Skip the pictures, please, and write out exactly the lines from the opening of the data through the line containing "memset(sum, 0, sizeof sum);".

════

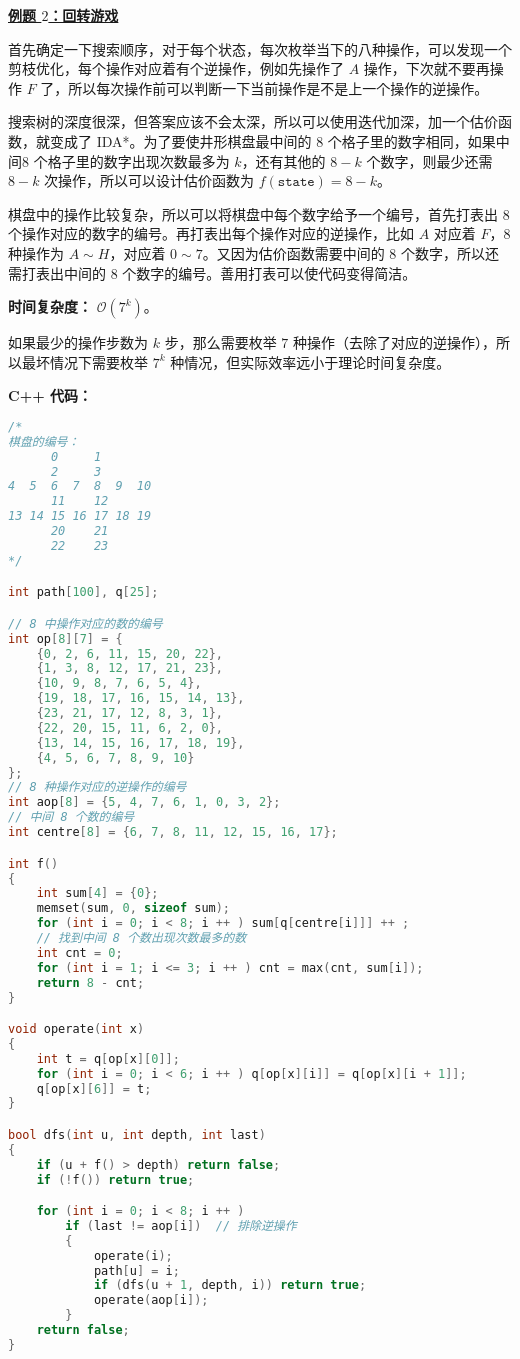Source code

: \textbf{\href{http://poj.org/problem?id=2286}{例题 $2$：回转游戏}}

首先确定一下搜索顺序，对于每个状态，每次枚举当下的八种操作，可以发现一个剪枝优化，每个操作对应着有个逆操作，例如先操作了 $A$ 操作，下次就不要再操作 $F$ 了，所以每次操作前可以判断一下当前操作是不是上一个操作的逆操作。

搜索树的深度很深，但答案应该不会太深，所以可以使用迭代加深，加一个估价函数，就变成了 IDA*。为了要使井形棋盘最中间的 $8$ 个格子里的数字相同，如果中间$8$ 个格子里的数字出现次数最多为 $k$，还有其他的 $8 - k$ 个数字，则最少还需 $8 - k$ 次操作，所以可以设计估价函数为 $f(\texttt{state}) = 8 - k$。

棋盘中的操作比较复杂，所以可以将棋盘中每个数字给予一个编号，首先打表出 $8$ 个操作对应的数字的编号。再打表出每个操作对应的逆操作，比如 $A$ 对应着 $F$，$8$ 种操作为 $A \sim H$，对应着 $0 \sim 7$。又因为估价函数需要中间的 $8$ 个数字，所以还需打表出中间的 $8$ 个数字的编号。善用打表可以使代码变得简洁。

\textbf{时间复杂度：} $\mathcal{O}(7^k)$。

如果最少的操作步数为 $k$ 步，那么需要枚举 $7$ 种操作（去除了对应的逆操作），所以最坏情况下需要枚举 $7^k$ 种情况，但实际效率远小于理论时间复杂度。

\textbf{C++ 代码：}
\begin{lstlisting}[language=cpp]
/*
棋盘的编号：
      0     1
      2     3
4  5  6  7  8  9  10
      11    12
13 14 15 16 17 18 19
      20    21
      22    23
*/

int path[100], q[25];

// 8 中操作对应的数的编号
int op[8][7] = {
    {0, 2, 6, 11, 15, 20, 22},
    {1, 3, 8, 12, 17, 21, 23},
    {10, 9, 8, 7, 6, 5, 4},
    {19, 18, 17, 16, 15, 14, 13},
    {23, 21, 17, 12, 8, 3, 1},
    {22, 20, 15, 11, 6, 2, 0},
    {13, 14, 15, 16, 17, 18, 19},
    {4, 5, 6, 7, 8, 9, 10}
};
// 8 种操作对应的逆操作的编号
int aop[8] = {5, 4, 7, 6, 1, 0, 3, 2};
// 中间 8 个数的编号
int centre[8] = {6, 7, 8, 11, 12, 15, 16, 17};

int f()
{
    int sum[4] = {0};
    memset(sum, 0, sizeof sum);
    for (int i = 0; i < 8; i ++ ) sum[q[centre[i]]] ++ ;
    // 找到中间 8 个数出现次数最多的数
    int cnt = 0;
    for (int i = 1; i <= 3; i ++ ) cnt = max(cnt, sum[i]);
    return 8 - cnt;
}

void operate(int x)
{
    int t = q[op[x][0]];
    for (int i = 0; i < 6; i ++ ) q[op[x][i]] = q[op[x][i + 1]];
    q[op[x][6]] = t;
}

bool dfs(int u, int depth, int last)
{
    if (u + f() > depth) return false;
    if (!f()) return true;

    for (int i = 0; i < 8; i ++ )
        if (last != aop[i])  // 排除逆操作
        {
            operate(i);
            path[u] = i;
            if (dfs(u + 1, depth, i)) return true;
            operate(aop[i]);
        }
    return false;
}
\end{lstlisting}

════

▶ **Expected answer**
Source code

: \textbf{\href{http://poj.org/problem?id=2286}{例题 $2$：回转游戏}}

首先确定一下搜索顺序，对于每个状态，每次枚举当下的八种操作，可以发现一个剪枝优化，每个操作对应着有个逆操作，例如先操作了 $A$ 操作，下次就不要再操作 $F$ 了，所以每次操作前可以判断一下当前操作是不是上一个操作的逆操作。

搜索树的深度很深，但答案应该不会太深，所以可以使用迭代加深，加一个估价函数，就变成了 IDA*。为了要使井形棋盘最中间的 $8$ 个格子里的数字相同，如果中间$8$ 个格子里的数字出现次数最多为 $k$，还有其他的 $8 - k$ 个数字，则最少还需 $8 - k$ 次操作，所以可以设计估价函数为 $f(\texttt{state}) = 8 - k$。

棋盘中的操作比较复杂，所以可以将棋盘中每个数字给予一个编号，首先打表出 $8$ 个操作对应的数字的编号。再打表出每个操作对应的逆操作，比如 $A$ 对应着 $F$，$8$ 种操作为 $A \sim H$，对应着 $0 \sim 7$。又因为估价函数需要中间的 $8$ 个数字，所以还需打表出中间的 $8$ 个数字的编号。善用打表可以使代码变得简洁。

\textbf{时间复杂度：} $\mathcal{O}(7^k)$。

如果最少的操作步数为 $k$ 步，那么需要枚举 $7$ 种操作（去除了对应的逆操作），所以最坏情况下需要枚举 $7^k$ 种情况，但实际效率远小于理论时间复杂度。

\textbf{C++ 代码：}
\begin{lstlisting}[language=cpp]
/*
棋盘的编号：
      0     1
      2     3
4  5  6  7  8  9  10
      11    12
13 14 15 16 17 18 19
      20    21
      22    23
*/

int path[100], q[25];

// 8 中操作对应的数的编号
int op[8][7] = {
    {0, 2, 6, 11, 15, 20, 22},
    {1, 3, 8, 12, 17, 21, 23},
    {10, 9, 8, 7, 6, 5, 4},
    {19, 18, 17, 16, 15, 14, 13},
    {23, 21, 17, 12, 8, 3, 1},
    {22, 20, 15, 11, 6, 2, 0},
    {13, 14, 15, 16, 17, 18, 19},
    {4, 5, 6, 7, 8, 9, 10}
};
// 8 种操作对应的逆操作的编号
int aop[8] = {5, 4, 7, 6, 1, 0, 3, 2};
// 中间 8 个数的编号
int centre[8] = {6, 7, 8, 11, 12, 15, 16, 17};

int f()
{
    int sum[4] = {0};
    memset(sum, 0, sizeof sum);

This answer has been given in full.